DATASET EXCERPTS =
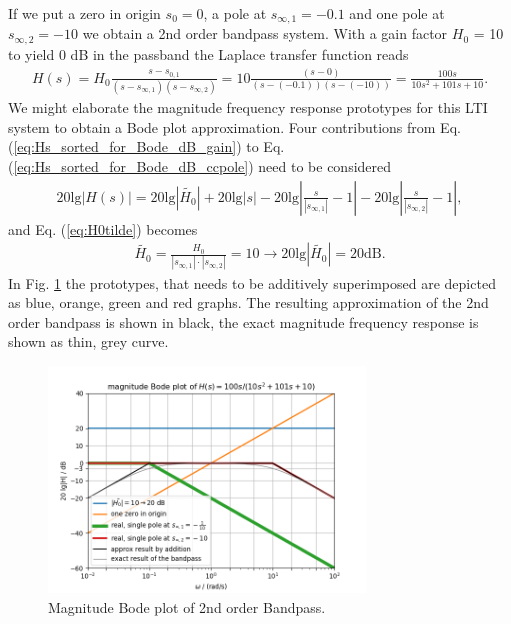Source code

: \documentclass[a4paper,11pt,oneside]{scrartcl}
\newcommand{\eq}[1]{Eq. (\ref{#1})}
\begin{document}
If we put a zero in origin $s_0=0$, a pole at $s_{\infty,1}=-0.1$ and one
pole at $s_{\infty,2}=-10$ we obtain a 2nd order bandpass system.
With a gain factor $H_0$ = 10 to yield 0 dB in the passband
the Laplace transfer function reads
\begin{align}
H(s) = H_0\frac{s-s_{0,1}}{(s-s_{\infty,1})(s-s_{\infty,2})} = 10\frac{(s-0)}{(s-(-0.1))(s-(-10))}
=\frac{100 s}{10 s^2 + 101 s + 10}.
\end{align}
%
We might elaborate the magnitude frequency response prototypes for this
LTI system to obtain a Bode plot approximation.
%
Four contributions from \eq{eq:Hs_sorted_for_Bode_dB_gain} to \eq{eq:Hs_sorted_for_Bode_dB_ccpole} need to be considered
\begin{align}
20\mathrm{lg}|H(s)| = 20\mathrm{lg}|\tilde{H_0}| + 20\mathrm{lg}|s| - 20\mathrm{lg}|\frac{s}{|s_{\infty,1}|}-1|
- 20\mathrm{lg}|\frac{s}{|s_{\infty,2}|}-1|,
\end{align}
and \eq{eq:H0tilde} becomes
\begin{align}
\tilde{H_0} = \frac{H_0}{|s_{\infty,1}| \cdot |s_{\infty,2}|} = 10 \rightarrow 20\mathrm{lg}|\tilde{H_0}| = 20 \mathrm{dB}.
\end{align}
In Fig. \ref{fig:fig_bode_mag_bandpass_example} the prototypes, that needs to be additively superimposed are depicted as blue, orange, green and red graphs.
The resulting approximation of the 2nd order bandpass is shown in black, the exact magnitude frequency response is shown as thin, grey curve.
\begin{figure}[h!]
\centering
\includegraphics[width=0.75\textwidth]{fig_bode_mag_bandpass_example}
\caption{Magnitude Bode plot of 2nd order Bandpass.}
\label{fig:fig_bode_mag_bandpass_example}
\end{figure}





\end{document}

TASK = The output should consist only of the lines from the one with "order bandpass system." through the final line of the records above, exactly.

COMPLETED EXERCISE =
pole at $s_{\infty,2}=-10$ we obtain a 2nd order bandpass system.
With a gain factor $H_0$ = 10 to yield 0 dB in the passband
the Laplace transfer function reads
\begin{align}
H(s) = H_0\frac{s-s_{0,1}}{(s-s_{\infty,1})(s-s_{\infty,2})} = 10\frac{(s-0)}{(s-(-0.1))(s-(-10))}
=\frac{100 s}{10 s^2 + 101 s + 10}.
\end{align}
%
We might elaborate the magnitude frequency response prototypes for this
LTI system to obtain a Bode plot approximation.
%
Four contributions from \eq{eq:Hs_sorted_for_Bode_dB_gain} to \eq{eq:Hs_sorted_for_Bode_dB_ccpole} need to be considered
\begin{align}
20\mathrm{lg}|H(s)| = 20\mathrm{lg}|\tilde{H_0}| + 20\mathrm{lg}|s| - 20\mathrm{lg}|\frac{s}{|s_{\infty,1}|}-1|
- 20\mathrm{lg}|\frac{s}{|s_{\infty,2}|}-1|,
\end{align}
and \eq{eq:H0tilde} becomes
\begin{align}
\tilde{H_0} = \frac{H_0}{|s_{\infty,1}| \cdot |s_{\infty,2}|} = 10 \rightarrow 20\mathrm{lg}|\tilde{H_0}| = 20 \mathrm{dB}.
\end{align}
In Fig. \ref{fig:fig_bode_mag_bandpass_example} the prototypes, that needs to be additively superimposed are depicted as blue, orange, green and red graphs.
The resulting approximation of the 2nd order bandpass is shown in black, the exact magnitude frequency response is shown as thin, grey curve.
\begin{figure}[h!]
\centering
\includegraphics[width=0.75\textwidth]{fig_bode_mag_bandpass_example}
\caption{Magnitude Bode plot of 2nd order Bandpass.}
\label{fig:fig_bode_mag_bandpass_example}
\end{figure}





\end{document}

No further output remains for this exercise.